Почему не верю в успех экранизации Булгакова
Тринадцать лет бесконечных переписываний, и все равно последняя редакция — черновая. Дальше просто умер.
У кинематографа нет такого запаса времени. Нельзя снимать одного актера в одной роли тринадцать лет. Нельзя отснять фильм целиком, забраковать его и начать снимать заново (пример со «Сталкером» не подходит, там брак был технический, а не творческий). Нельзя добиваться совершенства каждой отдельной мизансцены, потому что кино — это бизнес. Пока ты добиваешься совершенства, у тебя солнце уйдет и бюджет кончится.

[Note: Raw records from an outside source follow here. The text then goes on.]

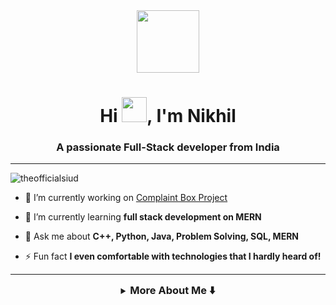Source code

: 
<div id="header" align="center">
  <img src="https://media.giphy.com/media/M9gbBd9nbDrOTu1Mqx/giphy.gif" width="100"/>
</div>
<h1 align="center">Hi <img src="https://c.tenor.com/Wx9IEmZZXSoAAAAi/hi.gif" width="40px" height="40px">, I'm Nikhil</h1>
<h3 align="center">A passionate Full-Stack developer from India</h3>


<hr/>


<p align="left"> <img src="https://komarev.com/ghpvc/?username=theofficialsiud&label=Profile%20views&color=0e75b6&style=flat" alt="theofficialsiud" /> </p>



- 🔭 I’m currently working on [Complaint Box Project](https://github.com/saxena-nikhil738/complaint-box-v2)

- 🌱 I’m currently learning **full stack development on MERN**

- 💬 Ask me about **C++, Python, Java, Problem Solving, SQL, MERN**

- ⚡ Fun fact **I even comfortable with technologies that I hardly heard of!**
<hr/>

<details>
<summary align="center"><h3 style="display: inline;">More About Me ⬇️ </h3></summary>

<p align="left"> <a href="https://github.com/ryo-ma/github-profile-trophy"><img src="https://github-profile-trophy.vercel.app/?username=saxena-nikhil738" alt="saxena-nikhil738" /></a> </p>

<hr/>


<br/>
<h2 id="about-me"> 📧 Connect With me</h2>

</p>
<p align="left">
    <a href="https://www.linkedin.com/in/saxena-nikhil738/" target="blank"><img align="center" 
            src="https://img.shields.io/badge/LinkedIn-0077b5?style=for-the-badge&logo=linkedin&logoColor=white" 
            height="30" width=" 140" /></a>
    <a href="https://leetcode.com/nikhil-saxena/" target="_blank" rel="noreferrer"><img align="center"
            src="https://img.shields.io/badge/LeetCode-222222?style=for-the-badge&logo=Leetcode&logoColor=white"
            alt="nikhil-saxena" height="30" width="140" /></a>
    <a href="https://www.hackerrank.com/profile/nsmc21129" target="_blank" rel="noreferrer"><img align="center"
            src="https://img.shields.io/badge/HackerRank-6fb107?style=for-the-badge&logo=hackerRank&logoColor=white"
            alt="nsmc21129" height="30" width="150" /></a>

</p>


<hr/>


<h2 align="left">Languages and Tools:<img src = "https://media2.giphy.com/media/QssGEmpkyEOhBCb7e1/giphy.gif?cid=ecf05e47a0n3gi1bfqntqmob8g9aid1oyj2wr3ds3mg700bl&rid=giphy.gif" width = 32px> </h2>

<h3 align="left">Language :</h3>
<a  target="_blank" rel="noreferrer"> <img src="https://th.bing.com/th/id/R.85af98e96c6edbee0c7a69afe502b20a?rik=9tAtOTG8TQSq1Q&riu=http%3a%2f%2fpngimg.com%2fuploads%2fletter_c%2fletter_c_PNG22.png&ehk=LiVjyf44Il9Q6Wez9JeKr6RHXf7vRDuJMHXGjZ%2bjwR8%3d&risl=&pid=ImgRaw&r=0" alt="c" width="40" height="40"/> </a>&nbsp &nbsp;
<a href="https://docs.python.org/3/"> <img width ='40px' align='left' src ='https://upload.wikimedia.org/wikipedia/commons/c/c3/Python-logo-notext.svg' alt="Python" width="40" height="40"> </a> &nbsp &nbsp;
<a href="https://www.java.com" target="_blank" rel="noreferrer"> <img src="https://seeklogo.com/images/J/java-logo-7F8B35BAB3-seeklogo.com.png" alt="java" width="40" height="40"/> </a> &nbsp;


<h3 align="left">Web Development :</h3>
<a href="https://www.w3schools.com/css/" target="_blank" rel="noreferrer"> <img src="https://img.shields.io/badge/CSS3-1572B6?style=for-the-badge&logo=css3&logoColor=white" alt="css3" width="100" height="40"/> </a> &nbsp  &nbsp;
<a href="https://www.w3.org/html/" target="_blank" rel="noreferrer"> <img src="https://img.shields.io/badge/HTML5-E34F26?style=for-the-badge&logo=html5&logoColor=white" alt="html5" width="110" height="40"/> </a> &nbsp &nbsp; 
<a href="https://developer.mozilla.org/en-US/docs/Web/JavaScript" target="_blank" rel="noreferrer"> <img src="https://img.shields.io/badge/JavaScript-323330?style=for-the-badge&logo=javascript&logoColor=F7DF1E" alt="javascript" width="120" height="40"/> </a> &nbsp  &nbsp;
<a href="https://reactjs.org/docs/getting-started.html"> <img src="https://upload.wikimedia.org/wikipedia/commons/thumb/a/a7/React-icon.svg/2300px-React-icon.svg.png" alt="ReactJS" width="40px" align='left'> </a> &nbsp;


<h3 align="left">Database :</h3>
<a href="https://nodejs.org/en/docs/" > <img src="https://img.icons8.com/color/344/nodejs.png" alt="NodeJS" width="50px" align='left'> </a> &nbsp;
<a href="https://www.mongodb.com/docs/manual"> <img src="https://cdn.icon-icons.com/icons2/2415/PNG/128/mongodb_original_wordmark_logo_icon_146425.png" alt="MongoDB" width="40px" align='left'> </a> &nbsp;
<a href="ttps://expressjs.com/" > <img src="https://www.pngfind.com/pngs/m/136-1363736_express-js-icon-png-transparent-png.png" alt="ExpressJS" width="50px" align='left'> </a> &nbsp;

<h3 align="left">Tools & Technology :</h3>
<a href="https://postman.com" target="_blank" rel="noreferrer"> <img src="https://www.vectorlogo.zone/logos/getpostman/getpostman-icon.svg" alt="postman" width="40" height="40"/> </a> &nbsp &nbsp;
<a href="https://unity.com/" target="_blank" rel="noreferrer"> <img src="https://www.vectorlogo.zone/logos/unity3d/unity3d-icon.svg" alt="unity" width="40" height="40"/> </a>  </p>
<hr/>

 <h2 id="stats" align="center"> 📊 Stats</h2>
<p><img align="left" src="https://github-readme-stats.vercel.app/api/top-langs?username=saxena-nikhil738&show_icons=true&locale=en&layout=compact" alt="saxena-nikhil738" /></p>
<p>&nbsp;<img align="center" src="https://github-readme-stats.vercel.app/api?username=saxena-nikhil738&show_icons=true&locale=en" alt="saxena-nikhil738" /></p>
<hr/>

<p><img  src="https://github-readme-streak-stats.herokuapp.com/?user=saxena-nikhil738&" alt="saxena-nikhil738" /></p>

![LeetCode Stats](https://leetcode.card.workers.dev/nikhil-saxena?&font=patrick_hand&extension=null)


<hr/>
</details>

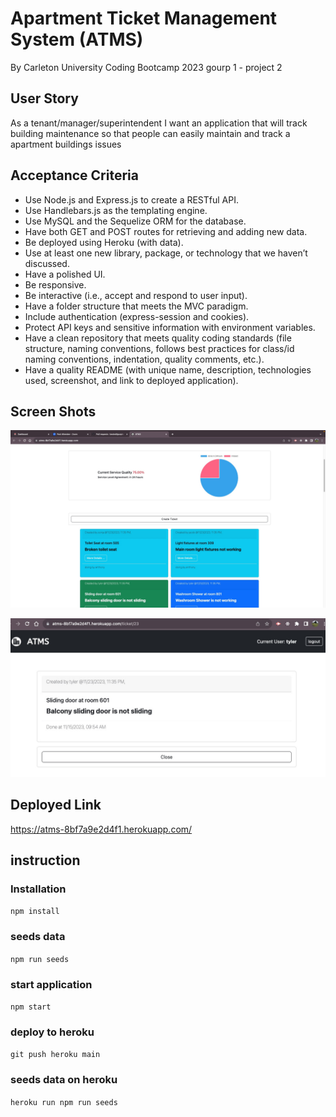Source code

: # Apartment Ticket Management System (ATMS)
By Carleton University Coding Bootcamp 2023 gourp 1 - project 2

## User Story
As a tenant/manager/superintendent 
I want an application that will track building maintenance 
so that people can easily maintain and track a apartment buildings issues 

## Acceptance Criteria
- Use Node.js and Express.js to create a RESTful API.
- Use Handlebars.js as the templating engine.
- Use MySQL and the Sequelize ORM for the database.
- Have both GET and POST routes for retrieving and adding new data.
- Be deployed using Heroku (with data).
- Use at least one new library, package, or technology that we haven’t discussed.
- Have a polished UI.
- Be responsive.
- Be interactive (i.e., accept and respond to user input).
- Have a folder structure that meets the MVC paradigm.
- Include authentication (express-session and cookies).
- Protect API keys and sensitive information with environment variables.
- Have a clean repository that meets quality coding standards (file structure, naming conventions, follows best practices for class/id naming conventions, indentation, quality comments, etc.).
- Have a quality README (with unique name, description, technologies used, screenshot, and link to deployed application).

## Screen Shots
![screenshot1](./assets/screenshot.jpg)

![screeshot2](./assets/screenshot2.jpg)

## Deployed Link
<https://atms-8bf7a9e2d4f1.herokuapp.com/>

## instruction
### Installation
`npm install`
### seeds data
`npm run seeds`
### start application
`npm start`
### deploy to heroku
`git push heroku main`
### seeds data on heroku
`heroku run npm run seeds`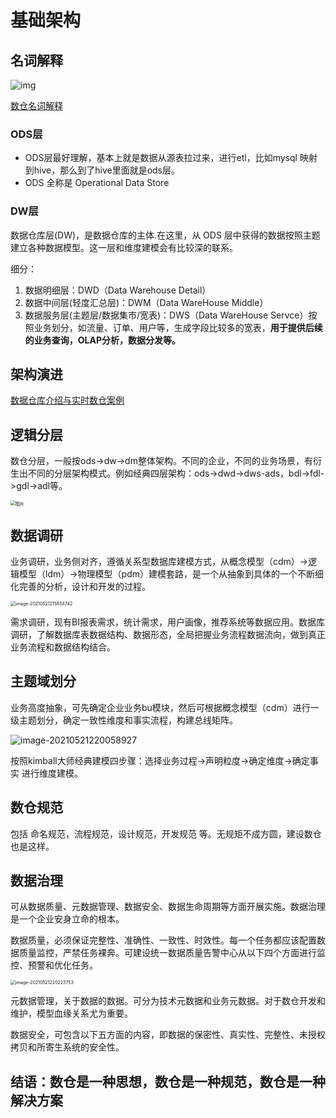 # 基础架构

## 名词解释

![img](https://gitee.com/luckywind/PigGo/raw/master/image/523af9b199c957a94f22907cc0df07b1.png)

[数仓名词解释](https://www.cxyzjd.com/article/pmdream/113601956)

### ODS层

- ODS层最好理解，基本上就是数据从源表拉过来，进行etl，比如mysql 映射到hive，那么到了hive里面就是ods层。
- ODS 全称是 Operational Data Store

### DW层

数据仓库层(DW)，是数据仓库的主体.在这里，从 ODS 层中获得的数据按照主题建立各种数据模型。这一层和维度建模会有比较深的联系。

细分：

1. 数据明细层：DWD（Data Warehouse Detail）
2. 数据中间层(轻度汇总层)：DWM（Data WareHouse Middle）
3. 数据服务层(主题层/数据集市/宽表)：DWS（Data WareHouse Servce）按照业务划分，如流量、订单、用户等，生成字段比较多的宽表，**用于提供后续的业务查询，OLAP分析，数据分发等。**

## 架构演进

[数据仓库介绍与实时数仓案例](https://segmentfault.com/a/1190000019443467)

## 逻辑分层

数仓分层，一般按ods->dw->dm整体架构。不同的企业，不同的业务场景，有衍生出不同的分层架构模式。例如经典四层架构：ods->dwd->dws-ads，bdl->fdl->gdl->adl等。

<img src="https://gitee.com/luckywind/PigGo/raw/master/image/640-20210521215601242.png" alt="图片" style="zoom:50%;" />

## 数据调研

业务调研，业务侧对齐，遵循关系型数据库建模方式，从概念模型（cdm）->逻辑模型（ldm）->物理模型（pdm）建模套路，是一个从抽象到具体的一个不断细化完善的分析，设计和开发的过程。

<img src="https://gitee.com/luckywind/PigGo/raw/master/image/image-20210521215854742.png" alt="image-20210521215854742" style="zoom:50%;" />

需求调研，现有BI报表需求，统计需求，用户画像，推荐系统等数据应用。数据库调研，了解数据库表数据结构、数据形态，全局把握业务流程数据流向，做到真正业务流程和数据结构结合。

## 主题域划分

业务高度抽象，可先确定企业业务bu模块，然后可根据概念模型（cdm）进行一级主题划分，确定一致性维度和事实流程，构建总线矩阵。

![image-20210521220058927](https://gitee.com/luckywind/PigGo/raw/master/image/image-20210521220058927.png)

按照kimball大师经典建模四步骤：选择业务过程->声明粒度->确定维度->确定事实 进行维度建模。

## 数仓规范

包括 命名规范，流程规范，设计规范，开发规范 等。无规矩不成方圆，建设数仓也是这样。

## 数据治理

可从数据质量、元数据管理、数据安全、数据生命周期等方面开展实施。数据治理是一个企业安身立命的根本。

数据质量，必须保证完整性、准确性、一致性、时效性。每一个任务都应该配置数据质量监控，严禁任务裸奔。可建设统一数据质量告警中心从以下四个方面进行监控、预警和优化任务。

<img src="https://gitee.com/luckywind/PigGo/raw/master/image/image-20210521220223753.png" alt="image-20210521220223753" style="zoom:50%;" />

元数据管理，关于数据的数据。可分为技术元数据和业务元数据。对于数仓开发和维护，模型血缘关系尤为重要。

数据安全，可包含以下五方面的内容，即数据的保密性、真实性、完整性、未授权拷贝和所寄生系统的安全性。

## 结语：数仓是一种思想，数仓是一种规范，数仓是一种解决方案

Каждый, кто читал роман, знает (или хотя бы чувствует), что секрет именно и только в языке. Язык, а не сюжет, делает «Мастера и Маргариту» классикой. Язык литературного произведения — это то, что в принципе не поддается экранизации.
А дальше начинаются сложности. Понимая, что не получится экранизировать язык, создатели хватаются за диалоги и сюжет. Тут опять проблема, потому что диалоги вне ткани книги кажутся искусственными, люди так красиво и просто в жизни не говорят, то есть диалоги надо как-то ухудшать, но как? Ну как ты скажешь на полном серьезе на камеру: «Так поражает молния, так поражает финский нож!» А «Я не собираюсь с тобой спорить, старый софист»? Если произносить с подачей, то это какой-то Жванецкий.
А там вообще есть эти реплики в новом фильме? Или только голая вечеринка? Вот на этой развилке — снимать буква в букву или давать больше шоу — неизбежно застрянет любой желающий в очередной раз замахнуться на Михаила нашего Булгакова. И получится, как всегда, театральщина с чучелом кота, наспех заточенная под злободневность. Сумбур вместо музыки. А разгадка проста. Говорящий кот у каждого свой.
Когда вы читаете книгу, вы, может быть, представляете его себе, но очень размыто. Ну кот, ну рюмка в лапе. Ну говорящий (в любой экранизации, конечно же, мяукающий, как Матроскин в «Простоквашино»). Любая буквализация превращает живого книжного кота в дохлое чучело. То же самое с любым другим персонажем. У Воланда, помните, один глаз был черный, другой — зеленый, и росту он был не громадного и не махонького, а просто высокого. Но окружающим так не казалось, потому что и Воланд (то есть дьявол) у каждого свой.
Прозрачность стиля скрывает бездонную глубину.